Your task is to copy each line of the material that includes "rule".

(Beginning of Dataset entries)

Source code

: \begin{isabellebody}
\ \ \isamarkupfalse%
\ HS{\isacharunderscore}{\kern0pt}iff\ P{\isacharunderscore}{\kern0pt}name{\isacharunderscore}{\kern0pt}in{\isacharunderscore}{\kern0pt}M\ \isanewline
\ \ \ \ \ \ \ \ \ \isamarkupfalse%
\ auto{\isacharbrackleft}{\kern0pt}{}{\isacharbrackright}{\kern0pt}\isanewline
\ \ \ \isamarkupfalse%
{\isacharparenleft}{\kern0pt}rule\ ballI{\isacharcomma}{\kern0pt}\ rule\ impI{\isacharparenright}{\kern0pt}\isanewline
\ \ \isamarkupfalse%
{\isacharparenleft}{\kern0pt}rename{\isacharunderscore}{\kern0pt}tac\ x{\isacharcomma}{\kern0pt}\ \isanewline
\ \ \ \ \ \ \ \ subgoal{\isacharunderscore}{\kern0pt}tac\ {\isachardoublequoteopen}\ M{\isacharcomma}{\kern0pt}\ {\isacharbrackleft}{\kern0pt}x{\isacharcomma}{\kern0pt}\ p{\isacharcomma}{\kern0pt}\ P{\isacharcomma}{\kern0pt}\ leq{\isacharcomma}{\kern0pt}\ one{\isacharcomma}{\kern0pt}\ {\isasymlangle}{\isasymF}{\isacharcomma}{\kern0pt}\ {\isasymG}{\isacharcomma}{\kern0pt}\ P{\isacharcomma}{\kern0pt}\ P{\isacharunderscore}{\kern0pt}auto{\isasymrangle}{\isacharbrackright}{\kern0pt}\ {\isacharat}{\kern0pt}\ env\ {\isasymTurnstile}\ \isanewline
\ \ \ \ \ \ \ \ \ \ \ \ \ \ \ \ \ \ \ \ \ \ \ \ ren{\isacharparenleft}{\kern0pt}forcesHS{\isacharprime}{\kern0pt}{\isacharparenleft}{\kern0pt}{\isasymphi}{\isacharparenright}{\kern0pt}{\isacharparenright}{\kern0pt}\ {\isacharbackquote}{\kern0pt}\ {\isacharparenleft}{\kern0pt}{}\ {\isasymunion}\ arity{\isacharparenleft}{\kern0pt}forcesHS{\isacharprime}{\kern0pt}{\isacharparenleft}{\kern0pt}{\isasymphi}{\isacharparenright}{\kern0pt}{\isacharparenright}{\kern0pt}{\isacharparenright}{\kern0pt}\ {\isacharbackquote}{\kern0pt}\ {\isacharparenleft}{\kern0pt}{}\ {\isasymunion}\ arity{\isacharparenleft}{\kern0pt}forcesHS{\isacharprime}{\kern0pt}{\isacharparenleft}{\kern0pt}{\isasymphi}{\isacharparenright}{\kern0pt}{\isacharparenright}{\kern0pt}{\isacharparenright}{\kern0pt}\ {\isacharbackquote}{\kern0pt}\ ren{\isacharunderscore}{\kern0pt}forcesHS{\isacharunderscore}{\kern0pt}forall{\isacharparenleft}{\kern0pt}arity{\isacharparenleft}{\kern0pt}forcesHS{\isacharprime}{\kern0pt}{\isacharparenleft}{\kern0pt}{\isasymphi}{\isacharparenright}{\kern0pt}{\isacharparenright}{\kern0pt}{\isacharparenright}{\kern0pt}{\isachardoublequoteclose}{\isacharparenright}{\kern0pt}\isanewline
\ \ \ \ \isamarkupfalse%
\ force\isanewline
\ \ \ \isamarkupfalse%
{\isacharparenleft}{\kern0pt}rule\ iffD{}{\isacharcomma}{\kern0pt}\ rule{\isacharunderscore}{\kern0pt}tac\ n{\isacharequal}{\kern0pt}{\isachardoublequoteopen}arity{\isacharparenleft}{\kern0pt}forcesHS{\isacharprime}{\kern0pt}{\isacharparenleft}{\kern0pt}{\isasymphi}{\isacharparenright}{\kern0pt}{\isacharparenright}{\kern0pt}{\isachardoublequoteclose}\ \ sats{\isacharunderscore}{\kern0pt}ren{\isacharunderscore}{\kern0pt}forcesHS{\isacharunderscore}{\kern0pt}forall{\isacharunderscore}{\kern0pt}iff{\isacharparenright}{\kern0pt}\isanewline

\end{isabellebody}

(End of Dataset entries)
(Beginning of Dataset entries)

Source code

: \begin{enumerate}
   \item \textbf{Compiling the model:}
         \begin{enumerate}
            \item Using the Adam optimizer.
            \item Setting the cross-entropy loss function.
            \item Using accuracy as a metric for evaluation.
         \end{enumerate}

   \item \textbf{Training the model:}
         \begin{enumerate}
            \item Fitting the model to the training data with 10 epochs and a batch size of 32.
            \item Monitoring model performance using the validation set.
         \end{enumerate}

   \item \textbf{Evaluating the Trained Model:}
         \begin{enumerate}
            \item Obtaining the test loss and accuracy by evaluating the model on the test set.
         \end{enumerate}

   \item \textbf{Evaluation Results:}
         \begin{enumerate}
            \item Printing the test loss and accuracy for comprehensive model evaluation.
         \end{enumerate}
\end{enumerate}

(End of Dataset entries)
(Beginning of Dataset entries)

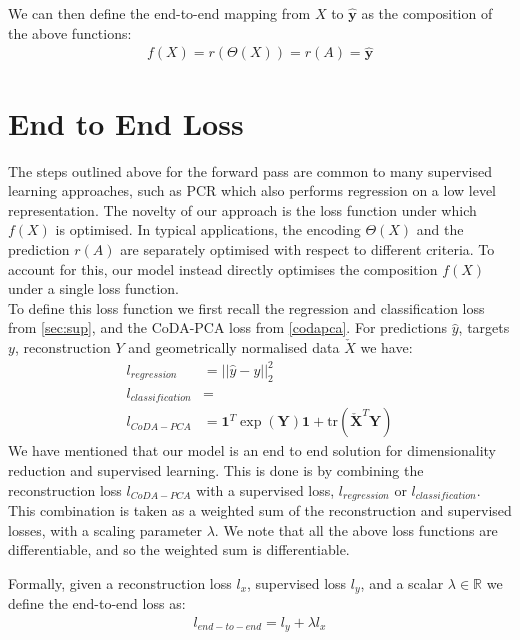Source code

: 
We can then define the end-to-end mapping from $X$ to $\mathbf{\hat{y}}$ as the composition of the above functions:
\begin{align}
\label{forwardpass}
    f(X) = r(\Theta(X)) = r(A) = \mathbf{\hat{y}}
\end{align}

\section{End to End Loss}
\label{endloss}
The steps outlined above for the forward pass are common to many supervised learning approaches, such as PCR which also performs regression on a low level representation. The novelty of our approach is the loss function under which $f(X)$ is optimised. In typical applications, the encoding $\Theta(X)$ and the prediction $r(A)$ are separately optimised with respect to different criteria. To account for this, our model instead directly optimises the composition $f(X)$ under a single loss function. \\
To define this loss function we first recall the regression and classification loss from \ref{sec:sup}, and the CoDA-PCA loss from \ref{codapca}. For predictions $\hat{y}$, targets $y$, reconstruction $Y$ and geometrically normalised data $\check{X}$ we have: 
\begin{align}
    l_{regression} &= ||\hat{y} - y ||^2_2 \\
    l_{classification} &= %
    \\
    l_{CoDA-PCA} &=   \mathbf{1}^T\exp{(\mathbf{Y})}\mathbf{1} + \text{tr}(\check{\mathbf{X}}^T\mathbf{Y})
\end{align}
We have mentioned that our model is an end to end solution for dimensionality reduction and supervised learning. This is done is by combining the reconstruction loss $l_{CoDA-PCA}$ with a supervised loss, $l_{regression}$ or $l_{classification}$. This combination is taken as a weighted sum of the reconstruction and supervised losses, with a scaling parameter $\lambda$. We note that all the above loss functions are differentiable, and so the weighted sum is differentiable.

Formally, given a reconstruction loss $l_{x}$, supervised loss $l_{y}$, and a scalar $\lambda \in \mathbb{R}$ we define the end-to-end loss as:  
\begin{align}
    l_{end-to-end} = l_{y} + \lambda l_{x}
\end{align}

(End of Dataset entries)

*Result:*
{\isacharparenleft}{\kern0pt}rule\ ballI{\isacharcomma}{\kern0pt}\ rule\ impI{\isacharparenright}{\kern0pt}\isanewline
{\isacharparenleft}{\kern0pt}rule\ iffD{}{\isacharcomma}{\kern0pt}\ rule{\isacharunderscore}{\kern0pt}tac\ n{\isacharequal}{\kern0pt}{\isachardoublequoteopen}arity{\isacharparenleft}{\kern0pt}forcesHS{\isacharprime}{\kern0pt}{\isacharparenleft}{\kern0pt}{\isasymphi}{\isacharparenright}{\kern0pt}{\isacharparenright}{\kern0pt}{\isachardoublequoteclose}\ \ sats{\isacharunderscore}{\kern0pt}ren{\isacharunderscore}{\kern0pt}forcesHS{\isacharunderscore}{\kern0pt}forall{\isacharunderscore}{\kern0pt}iff{\isacharparenright}{\kern0pt}\isanewline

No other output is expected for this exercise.